It is a privilege to live under the direct patronage of an Ent, but every autumn, there is a terrible price to be paid. Here, Spouse contemplates the invigorating exercise, the productive composting, and the all-around seasonal gemütlichkeit of raking up the foliage of a four-story-high silver maple.
If we wait long enough, many of the leaves will blow down the block to other people's lawns. (Isn't that the same strategy you pay for when the guys come around with leaf blowers? I've always wanted to see a face-off between two landscaping crews, blowing the same leaves back and forth across one property line.) Meanwhile, leaves gather on the front steps like handsome carpet runners.
And of course, there are the gutters. Each year, wild men emerge from deep inside Fangorn Forest (or someplace), ring the bell, and offer to clean the gutters. Some of these strangers have snaggle teeth and crossed eyes; none ever appear to have ladders. We send them away. Some years we try to clean the gutters ourselves, which involves Buster Keatonish near-death experiences (we, unfortunately, do have a ladder). And occasionally I take bids from a semi-respectable roofer type of person. But roofers are almost as crazy as electricians. One bellowed at me, "My men and I won't touch 'em if there's one leaf--one leaf!--left on dat tree!" (Uncertain I could meet his conditions, I bid him farewell.)

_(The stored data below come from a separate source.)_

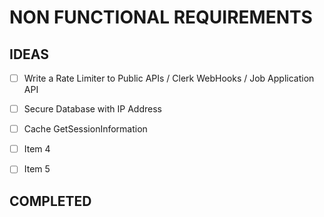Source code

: # NON FUNCTIONAL REQUIREMENTS 

## IDEAS


- [ ] Write a Rate Limiter to Public APIs / Clerk WebHooks / Job Application API
- [ ] Secure Database with IP Address
- [ ] Cache GetSessionInformation
- [ ] Item 4
- [ ] Item 5


## COMPLETED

When it's all over, we will have the makings of next summer's glorious compost, to be added to the pile about one bag per month until next May. By the way, can you find the missing board in the soffit in the picture above? It's the Freeway of Love for Bagel the Squirrel and his whole family to enter our joists. (Where they jostle and rejoice.) If I point it out to you before you point it out to me, you won't have to remind me that we really should fix that, y'know.